An approach to index and make any data findable.
In your email, when you look for information in your favorite search engine, when you are looking for a video, when you want to find a document in a file repository — you probably do hundreds of searches every day.
In this article we share our approach on building the next generation search engine for any data, while making sure data is findable. We’ll cover all the different pieces involved, the reasons, the whys, and the architecture.
Would you like to know how to index and make unstructured data searchable? You’ve come to the right place!
First, some context…
Technologies based on Transformers and Language Models have completely changed the capability of computers to understand text and binary data.
Thanks to those technologies—and also thanks to the pre-trained language models, trained with large amounts of data and computational power—we can create extremely accurate models able to predict data classification, generate text, create vector representations, language translations, and much more.. And also, on top of them, run fine-tuning processes, adaptation and one-shot training that provides very good results on domain-specific data.
All this technology is amazing, but we are still just seeing the tip of the iceberg. Multi-task models or question & answer models, for example, will become like small computational domain-specific models able to process and predict information on multiple domains.
In order to make these amazing—but extremely complicated—technologies be available and easily used, we require multiple complementary elements:
- A data normalization process for any data (structured and unstructured) capable of creating output usable to train and search (and find data).
- A scalable database to host and store any kind of information, designed to support training and searchability not only using keywords but also vectors and relations.
- A way to annotate, train and fine-tune (own) models to improve on multiple tasks and with domain specific information.
- A way to predict all these models and at the same time search information based on its predictions.

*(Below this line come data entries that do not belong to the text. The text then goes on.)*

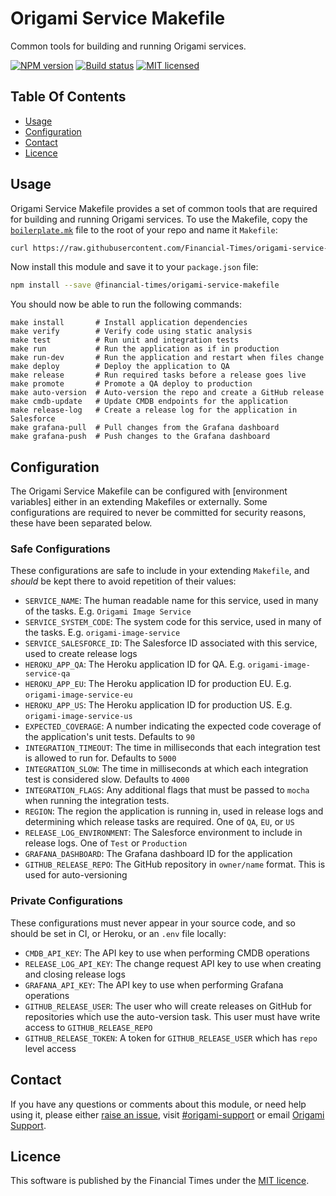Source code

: 
Origami Service Makefile
========================

Common tools for building and running Origami services.

[![NPM version](https://img.shields.io/npm/v/@financial-times/origami-service-makefile.svg)](https://www.npmjs.com/package/@financial-times/origami-service-makefile)
[![Build status](https://img.shields.io/circleci/project/Financial-Times/origami-service-makefile.svg)](https://circleci.com/gh/Financial-Times/origami-service-makefile)
[![MIT licensed](https://img.shields.io/badge/license-MIT-blue.svg)][license]


Table Of Contents
-----------------

  - [Usage](#usage)
  - [Configuration](#configuration)
  - [Contact](#contact)
  - [Licence](#licence)


Usage
-----

Origami Service Makefile provides a set of common tools that are required for building and running Origami services. To use the Makefile, copy the [`boilerplate.mk`](boilerplate.mk) file to the root of your repo and name it `Makefile`:

```sh
curl https://raw.githubusercontent.com/Financial-Times/origami-service-makefile/master/boilerplate.mk > Makefile
```

Now install this module and save it to your `package.json` file:

```sh
npm install --save @financial-times/origami-service-makefile
```

You should now be able to run the following commands:

```
make install       # Install application dependencies
make verify        # Verify code using static analysis
make test          # Run unit and integration tests
make run           # Run the application as if in production
make run-dev       # Run the application and restart when files change
make deploy        # Deploy the application to QA
make release       # Run required tasks before a release goes live
make promote       # Promote a QA deploy to production
make auto-version  # Auto-version the repo and create a GitHub release
make cmdb-update   # Update CMDB endpoints for the application
make release-log   # Create a release log for the application in Salesforce
make grafana-pull  # Pull changes from the Grafana dashboard
make grafana-push  # Push changes to the Grafana dashboard
```


Configuration
-------------

The Origami Service Makefile can be configured with [environment variables] either in an extending Makefiles or externally. Some configurations are required to never be committed for security reasons, these have been separated below.

### Safe Configurations

These configurations are safe to include in your extending `Makefile`, and _should_ be kept there to avoid repetition of their values:

  - `SERVICE_NAME`: The human readable name for this service, used in many of the tasks. E.g. `Origami Image Service`
  - `SERVICE_SYSTEM_CODE`: The system code for this service, used in many of the tasks. E.g. `origami-image-service`
  - `SERVICE_SALESFORCE_ID`: The Salesforce ID associated with this service, used to create release logs
  - `HEROKU_APP_QA`: The Heroku application ID for QA. E.g. `origami-image-service-qa`
  - `HEROKU_APP_EU`: The Heroku application ID for production EU. E.g. `origami-image-service-eu`
  - `HEROKU_APP_US`: The Heroku application ID for production US. E.g. `origami-image-service-us`
  - `EXPECTED_COVERAGE`: A number indicating the expected code coverage of the application's unit tests. Defaults to `90`
  - `INTEGRATION_TIMEOUT`: The time in milliseconds that each integration test is allowed to run for. Defaults to `5000`
  - `INTEGRATION_SLOW`: The time in milliseconds at which each integration test is considered slow. Defaults to `4000`
  - `INTEGRATION_FLAGS`: Any additional flags that must be passed to `mocha` when running the integration tests.
  - `REGION`: The region the application is running in, used in release logs and determining which release tasks are required. One of `QA`, `EU`, or `US`
  - `RELEASE_LOG_ENVIRONMENT`: The Salesforce environment to include in release logs. One of `Test` or `Production`
  - `GRAFANA_DASHBOARD`: The Grafana dashboard ID for the application
  - `GITHUB_RELEASE_REPO`: The GitHub repository in `owner/name` format. This is used for auto-versioning

### Private Configurations

These configurations must never appear in your source code, and so should be set in CI, or Heroku, or an `.env` file locally:

  - `CMDB_API_KEY`: The API key to use when performing CMDB operations
  - `RELEASE_LOG_API_KEY`: The change request API key to use when creating and closing release logs
  - `GRAFANA_API_KEY`: The API key to use when performing Grafana operations
  - `GITHUB_RELEASE_USER`: The user who will create releases on GitHub for repositories which use the auto-version task. This user must have write access to `GITHUB_RELEASE_REPO`
  - `GITHUB_RELEASE_TOKEN`: A token for `GITHUB_RELEASE_USER` which has `repo` level access


Contact
-------

If you have any questions or comments about this module, or need help using it, please either [raise an issue][issues], visit [#origami-support] or email [Origami Support].


Licence
-------

This software is published by the Financial Times under the [MIT licence][license].



[#origami-support]: https://financialtimes.slack.com/messages/origami-support/
[issues]: https://github.com/Financial-Times/origami-service-makefile/issues
[license]: http://opensource.org/licenses/MIT
[origami support]: mailto:origami-support@ft.com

This is the first, and mandatory step.
Basically, it means the process of turning data into something usable for searching and understanding. This is what the Nuclia Understanding API does. This API runs a process to “understand” files, links, text, conversations, etc. It turns them into something smashed and crafted (we could compare it to something like Tika, only with superpowers) ready to be used by the other components we’ll describe later in this post.

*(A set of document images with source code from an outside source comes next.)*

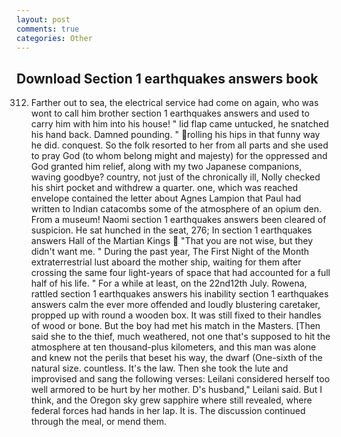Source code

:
 ```yaml
---
layout: post
comments: true
categories: Other
---
```


## Download Section 1 earthquakes answers book

312. Farther out to sea, the electrical service had come on again, who was wont to call him brother section 1 earthquakes answers and used to carry him with him into his house! " lid flap came untucked, he snatched his hand back. Damned pounding. " rolling his hips in that funny way he did. conquest. So the folk resorted to her from all parts and she used to pray God (to whom belong might and majesty) for the oppressed and God granted him relief, along with my two Japanese companions, waving goodbye? country, not just of the chronically ill, Nolly checked his shirt pocket and withdrew a quarter. one, which was reached envelope contained the letter about Agnes Lampion that Paul had written to Indian catacombs some of the atmosphere of an opium den. From a museum! Naomi section 1 earthquakes answers been cleared of suspicion. He sat hunched in the seat, 276; In section 1 earthquakes answers Hall of the Martian Kings  "That you are not wise, but they didn't want me. " During the past year, The First Night of the Month extraterrestrial lust aboard the mother ship, waiting for them after crossing the same four light-years of space that had accounted for a full half of his life. " For a while at least, on the 22nd12th July. Rowena, rattled section 1 earthquakes answers his inability section 1 earthquakes answers calm the ever more offended and loudly blustering caretaker, propped up with round a wooden box. It was still fixed to their handles of wood or bone. But the boy had met his match in the Masters. [Then said she to the thief, much weathered, not one that's supposed to hit the atmosphere at ten thousand-plus kilometers, and this man was alone and knew not the perils that beset his way, the dwarf (One-sixth of the natural size. countless. It's the law. Then she took the lute and improvised and sang the following verses: Leilani considered herself too well armored to be hurt by her mother. D's husband," Leilani said. But I think, and the Oregon sky grew sapphire where still revealed, where federal forces had hands in her lap. It is. The discussion continued through the meal, or mend them.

The output of this process is a text extraction with its paragraphs, predicted classifications, entities, summaries, previews and vectors representing all the valuable sentences.
This API is designed to be used standalone or used with NucliaDB (Managed or OSS OnPrem).
In order to use it standalone, it just requires an API key and a webhook, or you can pull the result via our API. NUA API Documentation.
Once we have all the data output from our “understanding” process, the next step is storing all the information somewhere providing searchability.
At Nuclia, we evaluated multiple databases and indexing systems, and we were unable to find a single one that could fulfill all our requirements: scalability, semantic and keyboard searchability, an API designed for training and preview support, paragraphs and CRUD on top of a granular model. That’s the reason why we decided to build our own database: NucliaDB.
What is exactly NucliaDB?
Storing large amounts of information in multiple formats (vectors, text, entities, classifications, previews, conversations, files, etc. requires an Object mapping able to map all this information. To make this possible we decided to split data in a hierarchical format:
We designed NucliaDB to be run on a local machine without any external dependencies, but also to be scalable with multiple pods where read/write transactions are distributed.
To build it, we split data into two layers: a key value storage and a blob storage. Both of them are abstracted so we can implement a driver for any existing system.
Right now we already support S3/GCS/filesystem on blob storage and Redis/TiKv/Filesystem on key value storage, but we are planning to build drivers to support Postgres, AFS, MySQL and more.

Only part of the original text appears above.